» **Exercise requirements**
This exercise calls for the line with "reduce unnecessary computation.", the line with "- However, the", and all lines between them in the material below, output exactly and with no other lines.

» **Source data**
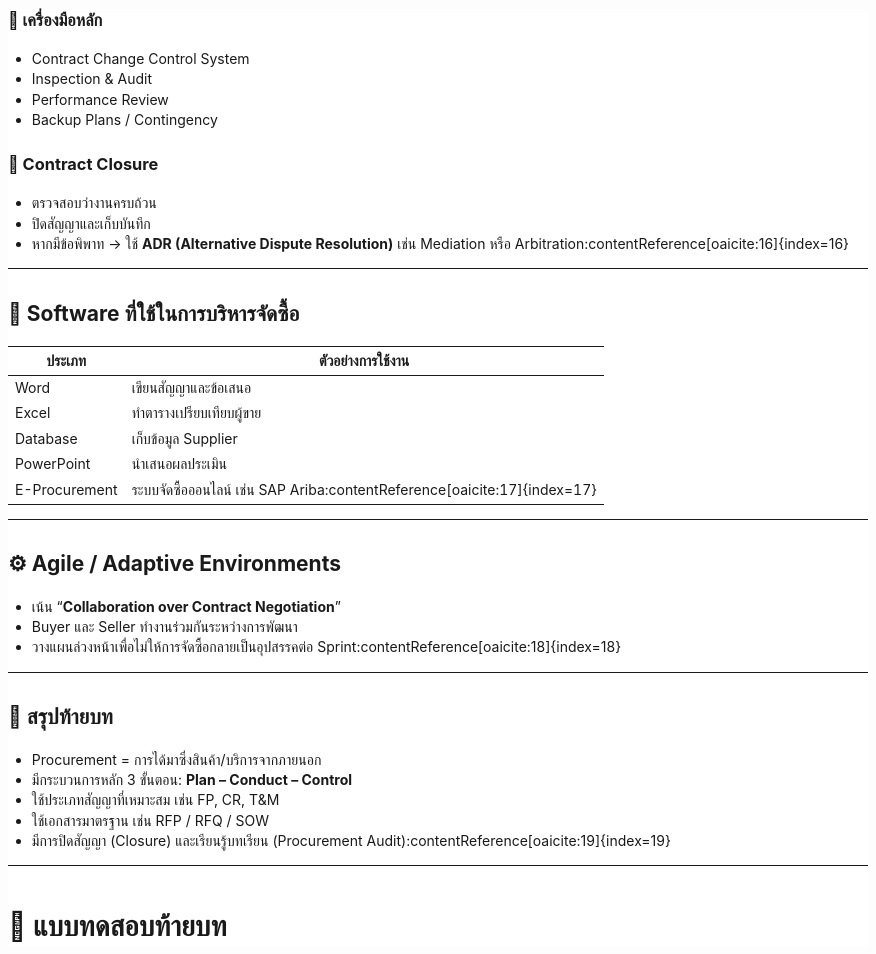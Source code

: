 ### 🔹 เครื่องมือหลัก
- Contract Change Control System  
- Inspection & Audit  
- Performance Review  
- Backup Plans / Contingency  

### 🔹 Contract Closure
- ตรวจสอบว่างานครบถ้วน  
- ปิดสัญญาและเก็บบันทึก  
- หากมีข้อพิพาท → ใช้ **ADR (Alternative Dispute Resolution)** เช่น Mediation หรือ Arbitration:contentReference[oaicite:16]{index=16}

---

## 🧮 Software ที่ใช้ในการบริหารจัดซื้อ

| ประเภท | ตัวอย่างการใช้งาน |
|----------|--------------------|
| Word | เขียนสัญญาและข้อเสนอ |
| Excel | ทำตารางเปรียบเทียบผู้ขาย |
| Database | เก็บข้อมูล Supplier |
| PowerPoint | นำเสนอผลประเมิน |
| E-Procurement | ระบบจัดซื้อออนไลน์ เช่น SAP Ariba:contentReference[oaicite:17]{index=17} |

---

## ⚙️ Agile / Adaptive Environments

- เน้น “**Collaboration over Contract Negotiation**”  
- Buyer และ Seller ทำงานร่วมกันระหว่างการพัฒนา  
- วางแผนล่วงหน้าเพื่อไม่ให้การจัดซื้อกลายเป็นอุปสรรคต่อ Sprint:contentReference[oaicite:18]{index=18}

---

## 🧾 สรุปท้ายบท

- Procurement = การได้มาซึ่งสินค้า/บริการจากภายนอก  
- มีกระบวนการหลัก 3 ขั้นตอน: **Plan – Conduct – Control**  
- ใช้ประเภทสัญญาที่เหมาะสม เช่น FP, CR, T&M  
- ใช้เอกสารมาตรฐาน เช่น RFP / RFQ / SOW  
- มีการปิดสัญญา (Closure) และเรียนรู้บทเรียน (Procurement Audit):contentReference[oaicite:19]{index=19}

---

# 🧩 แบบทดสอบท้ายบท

* * *

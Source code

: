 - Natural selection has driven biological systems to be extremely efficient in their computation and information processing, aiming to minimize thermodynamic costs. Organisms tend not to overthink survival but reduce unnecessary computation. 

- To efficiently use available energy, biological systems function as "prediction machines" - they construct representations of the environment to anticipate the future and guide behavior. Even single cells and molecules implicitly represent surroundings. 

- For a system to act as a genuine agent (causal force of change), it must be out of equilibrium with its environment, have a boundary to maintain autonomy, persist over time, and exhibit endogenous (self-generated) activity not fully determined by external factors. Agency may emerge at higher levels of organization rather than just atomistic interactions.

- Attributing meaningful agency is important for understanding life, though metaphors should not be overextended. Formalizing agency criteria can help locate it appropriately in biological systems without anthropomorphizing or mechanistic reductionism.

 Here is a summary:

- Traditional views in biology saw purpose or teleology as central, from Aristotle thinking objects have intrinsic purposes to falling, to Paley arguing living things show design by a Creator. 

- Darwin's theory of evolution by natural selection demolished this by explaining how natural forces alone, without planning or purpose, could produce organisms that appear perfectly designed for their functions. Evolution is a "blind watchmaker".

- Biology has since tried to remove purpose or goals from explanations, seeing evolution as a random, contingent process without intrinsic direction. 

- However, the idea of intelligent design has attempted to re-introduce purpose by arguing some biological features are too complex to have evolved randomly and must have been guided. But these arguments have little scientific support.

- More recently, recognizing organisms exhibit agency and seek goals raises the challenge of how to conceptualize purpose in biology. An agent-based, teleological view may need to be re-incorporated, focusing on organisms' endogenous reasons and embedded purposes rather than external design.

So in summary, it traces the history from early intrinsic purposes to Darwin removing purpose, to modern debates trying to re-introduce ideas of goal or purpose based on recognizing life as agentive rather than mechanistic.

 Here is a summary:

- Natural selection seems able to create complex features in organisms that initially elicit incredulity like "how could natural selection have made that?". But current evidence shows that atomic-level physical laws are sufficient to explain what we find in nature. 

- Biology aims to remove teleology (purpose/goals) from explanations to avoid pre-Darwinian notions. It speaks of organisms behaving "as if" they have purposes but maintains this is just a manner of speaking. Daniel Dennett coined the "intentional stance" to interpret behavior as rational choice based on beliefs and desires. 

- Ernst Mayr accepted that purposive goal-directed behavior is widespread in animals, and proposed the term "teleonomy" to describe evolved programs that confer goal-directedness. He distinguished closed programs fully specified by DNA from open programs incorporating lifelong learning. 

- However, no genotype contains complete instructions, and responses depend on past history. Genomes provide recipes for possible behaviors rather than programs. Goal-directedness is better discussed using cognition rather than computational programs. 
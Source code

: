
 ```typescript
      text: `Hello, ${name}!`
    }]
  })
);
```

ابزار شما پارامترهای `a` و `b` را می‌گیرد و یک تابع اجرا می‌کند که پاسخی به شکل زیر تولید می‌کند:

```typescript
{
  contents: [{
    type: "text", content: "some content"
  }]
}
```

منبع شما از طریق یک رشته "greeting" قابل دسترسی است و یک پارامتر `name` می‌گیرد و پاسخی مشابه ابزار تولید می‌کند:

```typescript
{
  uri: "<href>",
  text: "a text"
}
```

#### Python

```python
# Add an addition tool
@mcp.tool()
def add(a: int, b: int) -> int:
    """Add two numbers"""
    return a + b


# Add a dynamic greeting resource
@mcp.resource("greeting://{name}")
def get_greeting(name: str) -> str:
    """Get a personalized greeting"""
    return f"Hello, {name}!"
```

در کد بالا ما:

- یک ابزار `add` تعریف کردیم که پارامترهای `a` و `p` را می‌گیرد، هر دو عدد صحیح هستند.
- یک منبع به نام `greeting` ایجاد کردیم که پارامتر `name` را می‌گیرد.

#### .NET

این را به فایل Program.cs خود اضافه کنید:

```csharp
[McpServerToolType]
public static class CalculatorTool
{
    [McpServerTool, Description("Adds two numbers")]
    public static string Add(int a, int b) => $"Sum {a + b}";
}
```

---

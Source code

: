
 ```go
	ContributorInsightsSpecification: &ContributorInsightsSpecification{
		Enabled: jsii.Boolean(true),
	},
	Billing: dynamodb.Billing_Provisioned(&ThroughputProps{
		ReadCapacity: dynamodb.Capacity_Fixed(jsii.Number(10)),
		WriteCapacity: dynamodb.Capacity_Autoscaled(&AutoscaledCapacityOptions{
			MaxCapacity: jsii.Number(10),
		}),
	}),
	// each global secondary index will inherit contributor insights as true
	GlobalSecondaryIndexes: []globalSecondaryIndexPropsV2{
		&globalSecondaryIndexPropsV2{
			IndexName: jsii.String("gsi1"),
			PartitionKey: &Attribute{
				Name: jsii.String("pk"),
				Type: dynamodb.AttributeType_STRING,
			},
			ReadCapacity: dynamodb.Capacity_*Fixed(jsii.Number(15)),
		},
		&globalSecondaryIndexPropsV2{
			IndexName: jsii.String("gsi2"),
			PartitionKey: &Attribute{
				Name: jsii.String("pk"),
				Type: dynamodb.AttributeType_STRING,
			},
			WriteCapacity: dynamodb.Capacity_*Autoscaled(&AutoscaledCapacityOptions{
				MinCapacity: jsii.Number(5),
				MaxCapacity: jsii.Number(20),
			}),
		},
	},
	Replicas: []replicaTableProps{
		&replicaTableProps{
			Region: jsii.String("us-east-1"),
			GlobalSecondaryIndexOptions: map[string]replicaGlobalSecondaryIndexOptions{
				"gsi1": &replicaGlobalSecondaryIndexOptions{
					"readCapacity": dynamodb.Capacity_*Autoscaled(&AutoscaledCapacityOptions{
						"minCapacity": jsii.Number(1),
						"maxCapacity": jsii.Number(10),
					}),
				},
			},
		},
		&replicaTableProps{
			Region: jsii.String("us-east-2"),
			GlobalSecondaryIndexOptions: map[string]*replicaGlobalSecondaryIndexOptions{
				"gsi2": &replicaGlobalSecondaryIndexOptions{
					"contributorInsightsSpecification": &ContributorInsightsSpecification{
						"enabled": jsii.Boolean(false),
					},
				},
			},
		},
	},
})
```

» **Output of the exercise**
: - Natural selection has driven biological systems to be extremely efficient in their computation and information processing, aiming to minimize thermodynamic costs. Organisms tend not to overthink survival but reduce unnecessary computation. 

- To efficiently use available energy, biological systems function as "prediction machines" - they construct representations of the environment to anticipate the future and guide behavior. Even single cells and molecules implicitly represent surroundings. 

- For a system to act as a genuine agent (causal force of change), it must be out of equilibrium with its environment, have a boundary to maintain autonomy, persist over time, and exhibit endogenous (self-generated) activity not fully determined by external factors. Agency may emerge at higher levels of organization rather than just atomistic interactions.

- Attributing meaningful agency is important for understanding life, though metaphors should not be overextended. Formalizing agency criteria can help locate it appropriately in biological systems without anthropomorphizing or mechanistic reductionism.

 Here is a summary:

- Traditional views in biology saw purpose or teleology as central, from Aristotle thinking objects have intrinsic purposes to falling, to Paley arguing living things show design by a Creator. 

- Darwin's theory of evolution by natural selection demolished this by explaining how natural forces alone, without planning or purpose, could produce organisms that appear perfectly designed for their functions. Evolution is a "blind watchmaker".

- Biology has since tried to remove purpose or goals from explanations, seeing evolution as a random, contingent process without intrinsic direction. 

- However, the idea of intelligent design has attempted to re-introduce purpose by arguing some biological features are too complex to have evolved randomly and must have been guided. But these arguments have little scientific support.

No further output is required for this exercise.